• Activity:
Show each line of the listing in which the word "plant" occurs.

• Excerpted records:
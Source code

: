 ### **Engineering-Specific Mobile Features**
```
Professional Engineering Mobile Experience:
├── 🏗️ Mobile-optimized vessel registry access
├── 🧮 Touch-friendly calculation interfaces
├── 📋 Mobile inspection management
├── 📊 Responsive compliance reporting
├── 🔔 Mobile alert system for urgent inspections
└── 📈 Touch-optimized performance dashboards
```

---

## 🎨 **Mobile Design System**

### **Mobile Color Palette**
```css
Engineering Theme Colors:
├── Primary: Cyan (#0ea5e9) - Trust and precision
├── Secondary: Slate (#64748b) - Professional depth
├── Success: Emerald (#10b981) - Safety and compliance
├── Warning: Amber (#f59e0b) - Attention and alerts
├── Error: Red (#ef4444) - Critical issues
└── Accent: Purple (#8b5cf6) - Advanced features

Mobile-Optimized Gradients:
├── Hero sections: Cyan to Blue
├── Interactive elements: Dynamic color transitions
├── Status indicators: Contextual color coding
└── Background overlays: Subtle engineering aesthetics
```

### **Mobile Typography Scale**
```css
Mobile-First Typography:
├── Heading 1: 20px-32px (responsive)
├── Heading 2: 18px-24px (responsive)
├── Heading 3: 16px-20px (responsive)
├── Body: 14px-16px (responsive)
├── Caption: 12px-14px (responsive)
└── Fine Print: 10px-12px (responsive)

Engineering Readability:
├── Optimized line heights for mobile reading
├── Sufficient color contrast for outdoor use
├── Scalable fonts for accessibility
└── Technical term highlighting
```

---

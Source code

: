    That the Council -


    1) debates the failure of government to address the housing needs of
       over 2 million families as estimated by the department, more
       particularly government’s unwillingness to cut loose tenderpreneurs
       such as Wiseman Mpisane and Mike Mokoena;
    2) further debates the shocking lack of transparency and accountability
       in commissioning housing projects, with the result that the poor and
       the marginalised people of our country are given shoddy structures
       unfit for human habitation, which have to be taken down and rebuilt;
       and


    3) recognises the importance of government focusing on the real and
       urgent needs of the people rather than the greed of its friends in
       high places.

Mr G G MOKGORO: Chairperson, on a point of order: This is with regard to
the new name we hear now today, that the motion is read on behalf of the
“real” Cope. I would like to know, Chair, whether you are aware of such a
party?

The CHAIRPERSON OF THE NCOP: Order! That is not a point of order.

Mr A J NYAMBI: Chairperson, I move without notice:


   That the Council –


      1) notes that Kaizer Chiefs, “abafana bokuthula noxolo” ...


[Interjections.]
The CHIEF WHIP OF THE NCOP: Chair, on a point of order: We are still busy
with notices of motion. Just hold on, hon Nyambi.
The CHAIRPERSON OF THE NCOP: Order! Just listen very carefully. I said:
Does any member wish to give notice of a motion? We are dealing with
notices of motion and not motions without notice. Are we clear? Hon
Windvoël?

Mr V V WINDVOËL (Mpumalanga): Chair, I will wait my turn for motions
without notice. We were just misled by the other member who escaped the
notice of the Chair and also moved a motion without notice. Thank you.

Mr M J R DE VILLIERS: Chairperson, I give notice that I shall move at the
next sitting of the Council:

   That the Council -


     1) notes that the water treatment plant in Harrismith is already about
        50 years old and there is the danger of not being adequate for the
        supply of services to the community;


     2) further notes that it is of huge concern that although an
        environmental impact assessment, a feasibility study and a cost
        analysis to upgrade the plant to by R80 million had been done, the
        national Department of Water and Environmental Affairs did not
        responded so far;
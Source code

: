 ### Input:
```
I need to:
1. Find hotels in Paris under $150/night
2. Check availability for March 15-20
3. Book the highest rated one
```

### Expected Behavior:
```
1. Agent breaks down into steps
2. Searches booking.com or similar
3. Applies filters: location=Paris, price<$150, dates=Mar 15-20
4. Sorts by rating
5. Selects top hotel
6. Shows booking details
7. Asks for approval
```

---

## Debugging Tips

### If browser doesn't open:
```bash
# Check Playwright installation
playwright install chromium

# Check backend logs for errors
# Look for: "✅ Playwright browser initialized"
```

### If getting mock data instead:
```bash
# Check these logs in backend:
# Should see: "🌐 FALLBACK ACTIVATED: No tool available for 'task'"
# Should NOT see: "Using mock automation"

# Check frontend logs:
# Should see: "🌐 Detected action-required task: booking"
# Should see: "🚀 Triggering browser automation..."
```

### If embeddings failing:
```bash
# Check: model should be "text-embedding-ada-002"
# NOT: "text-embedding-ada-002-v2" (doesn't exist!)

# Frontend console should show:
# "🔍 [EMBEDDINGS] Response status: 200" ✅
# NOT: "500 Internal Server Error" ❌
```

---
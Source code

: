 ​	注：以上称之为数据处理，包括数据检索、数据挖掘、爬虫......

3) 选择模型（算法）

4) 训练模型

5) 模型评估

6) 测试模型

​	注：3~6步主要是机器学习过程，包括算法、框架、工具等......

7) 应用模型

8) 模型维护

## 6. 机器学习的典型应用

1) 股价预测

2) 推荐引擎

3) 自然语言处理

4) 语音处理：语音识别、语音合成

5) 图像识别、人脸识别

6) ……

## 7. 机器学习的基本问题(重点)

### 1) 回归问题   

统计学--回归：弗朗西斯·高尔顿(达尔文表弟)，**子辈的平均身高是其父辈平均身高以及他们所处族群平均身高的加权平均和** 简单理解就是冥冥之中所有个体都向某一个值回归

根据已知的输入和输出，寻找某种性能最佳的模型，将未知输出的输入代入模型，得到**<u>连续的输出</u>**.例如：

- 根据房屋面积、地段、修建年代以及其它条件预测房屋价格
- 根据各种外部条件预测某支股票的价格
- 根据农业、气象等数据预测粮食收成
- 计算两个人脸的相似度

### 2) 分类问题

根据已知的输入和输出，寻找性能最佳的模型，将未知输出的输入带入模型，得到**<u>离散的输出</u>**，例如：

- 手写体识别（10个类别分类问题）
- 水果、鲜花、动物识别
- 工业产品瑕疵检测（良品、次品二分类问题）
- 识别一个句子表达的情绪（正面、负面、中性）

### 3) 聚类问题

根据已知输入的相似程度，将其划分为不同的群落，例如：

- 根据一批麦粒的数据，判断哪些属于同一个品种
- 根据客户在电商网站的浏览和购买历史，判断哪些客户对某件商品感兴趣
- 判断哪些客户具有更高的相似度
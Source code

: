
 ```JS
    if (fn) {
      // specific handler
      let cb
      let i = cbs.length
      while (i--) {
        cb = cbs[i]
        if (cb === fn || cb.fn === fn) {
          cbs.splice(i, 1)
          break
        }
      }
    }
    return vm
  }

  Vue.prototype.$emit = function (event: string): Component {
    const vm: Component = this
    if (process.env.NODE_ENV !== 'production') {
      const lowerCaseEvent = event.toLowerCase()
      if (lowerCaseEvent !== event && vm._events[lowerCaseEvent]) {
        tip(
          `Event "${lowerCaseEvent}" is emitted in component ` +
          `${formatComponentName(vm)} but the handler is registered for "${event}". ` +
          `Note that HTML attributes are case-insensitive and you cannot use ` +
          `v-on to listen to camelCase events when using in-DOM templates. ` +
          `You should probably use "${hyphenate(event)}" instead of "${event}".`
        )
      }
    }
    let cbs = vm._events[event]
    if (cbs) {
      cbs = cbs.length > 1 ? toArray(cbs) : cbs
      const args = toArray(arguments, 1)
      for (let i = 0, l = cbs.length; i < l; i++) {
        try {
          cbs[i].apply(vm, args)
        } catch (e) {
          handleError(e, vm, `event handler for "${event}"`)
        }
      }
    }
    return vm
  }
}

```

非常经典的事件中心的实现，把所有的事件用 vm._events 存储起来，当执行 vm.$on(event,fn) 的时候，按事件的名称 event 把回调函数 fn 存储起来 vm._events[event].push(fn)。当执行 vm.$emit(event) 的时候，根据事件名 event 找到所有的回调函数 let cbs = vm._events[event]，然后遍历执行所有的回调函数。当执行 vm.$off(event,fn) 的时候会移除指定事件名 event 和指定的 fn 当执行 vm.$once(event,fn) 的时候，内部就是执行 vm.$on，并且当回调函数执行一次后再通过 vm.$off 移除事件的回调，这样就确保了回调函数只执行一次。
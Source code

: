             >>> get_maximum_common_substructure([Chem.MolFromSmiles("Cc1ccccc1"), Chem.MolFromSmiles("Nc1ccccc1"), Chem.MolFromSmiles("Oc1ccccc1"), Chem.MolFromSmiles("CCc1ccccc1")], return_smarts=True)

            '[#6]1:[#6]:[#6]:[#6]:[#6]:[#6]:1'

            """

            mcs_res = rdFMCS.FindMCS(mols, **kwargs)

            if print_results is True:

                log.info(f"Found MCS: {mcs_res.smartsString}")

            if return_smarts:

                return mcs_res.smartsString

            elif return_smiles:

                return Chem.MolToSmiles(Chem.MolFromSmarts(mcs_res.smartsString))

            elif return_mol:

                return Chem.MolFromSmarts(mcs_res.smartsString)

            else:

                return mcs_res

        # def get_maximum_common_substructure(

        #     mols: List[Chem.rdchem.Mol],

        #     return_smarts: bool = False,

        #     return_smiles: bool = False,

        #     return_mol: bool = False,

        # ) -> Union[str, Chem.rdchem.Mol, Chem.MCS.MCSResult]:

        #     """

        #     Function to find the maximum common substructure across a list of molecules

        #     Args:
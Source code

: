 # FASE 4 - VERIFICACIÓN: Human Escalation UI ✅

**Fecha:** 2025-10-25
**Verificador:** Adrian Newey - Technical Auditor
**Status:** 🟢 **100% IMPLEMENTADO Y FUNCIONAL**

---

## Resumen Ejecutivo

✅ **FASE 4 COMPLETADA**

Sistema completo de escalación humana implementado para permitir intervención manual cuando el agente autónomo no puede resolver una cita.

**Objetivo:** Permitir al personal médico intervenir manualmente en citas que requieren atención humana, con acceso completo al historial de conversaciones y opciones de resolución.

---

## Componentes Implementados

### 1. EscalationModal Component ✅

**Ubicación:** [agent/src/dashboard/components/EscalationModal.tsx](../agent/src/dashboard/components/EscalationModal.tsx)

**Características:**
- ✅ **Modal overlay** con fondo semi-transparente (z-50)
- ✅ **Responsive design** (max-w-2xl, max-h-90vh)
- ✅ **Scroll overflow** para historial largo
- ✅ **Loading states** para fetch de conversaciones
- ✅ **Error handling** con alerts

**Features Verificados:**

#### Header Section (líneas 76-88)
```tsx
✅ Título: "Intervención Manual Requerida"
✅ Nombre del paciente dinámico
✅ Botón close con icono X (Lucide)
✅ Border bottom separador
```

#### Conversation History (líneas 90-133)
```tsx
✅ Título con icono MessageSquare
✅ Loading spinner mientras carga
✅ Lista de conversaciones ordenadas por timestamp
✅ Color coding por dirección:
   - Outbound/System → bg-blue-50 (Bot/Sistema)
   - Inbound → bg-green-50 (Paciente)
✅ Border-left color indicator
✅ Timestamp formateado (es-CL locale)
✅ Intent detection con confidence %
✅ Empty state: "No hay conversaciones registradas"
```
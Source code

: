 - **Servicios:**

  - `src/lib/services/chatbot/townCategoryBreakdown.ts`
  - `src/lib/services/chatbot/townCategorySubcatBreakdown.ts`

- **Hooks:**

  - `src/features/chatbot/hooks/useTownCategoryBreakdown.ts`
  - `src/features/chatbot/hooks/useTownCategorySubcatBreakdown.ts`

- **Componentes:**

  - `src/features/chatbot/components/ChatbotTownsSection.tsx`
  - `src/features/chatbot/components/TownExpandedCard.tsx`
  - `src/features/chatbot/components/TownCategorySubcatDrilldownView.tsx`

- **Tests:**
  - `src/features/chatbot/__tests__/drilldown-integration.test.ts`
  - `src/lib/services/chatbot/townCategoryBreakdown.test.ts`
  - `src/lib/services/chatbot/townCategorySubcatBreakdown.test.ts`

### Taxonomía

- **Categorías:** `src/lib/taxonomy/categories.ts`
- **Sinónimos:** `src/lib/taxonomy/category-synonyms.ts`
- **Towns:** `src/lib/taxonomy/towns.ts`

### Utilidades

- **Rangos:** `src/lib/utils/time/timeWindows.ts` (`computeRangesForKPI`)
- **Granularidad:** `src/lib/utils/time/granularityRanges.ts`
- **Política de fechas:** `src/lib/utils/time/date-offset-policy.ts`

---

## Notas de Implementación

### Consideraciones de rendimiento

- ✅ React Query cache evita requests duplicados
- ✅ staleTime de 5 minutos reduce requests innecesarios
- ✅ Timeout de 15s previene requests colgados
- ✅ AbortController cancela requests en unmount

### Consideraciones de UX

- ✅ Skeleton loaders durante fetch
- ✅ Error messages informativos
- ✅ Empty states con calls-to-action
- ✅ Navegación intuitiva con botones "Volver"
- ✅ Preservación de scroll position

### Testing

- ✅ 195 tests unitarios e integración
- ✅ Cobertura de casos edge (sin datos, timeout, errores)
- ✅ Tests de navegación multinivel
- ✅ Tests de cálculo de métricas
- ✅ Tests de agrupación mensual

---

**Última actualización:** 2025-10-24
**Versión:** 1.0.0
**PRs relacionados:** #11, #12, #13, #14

• Written answer:
     1) notes that the water treatment plant in Harrismith is already about
        analysis to upgrade the plant to by R80 million had been done, the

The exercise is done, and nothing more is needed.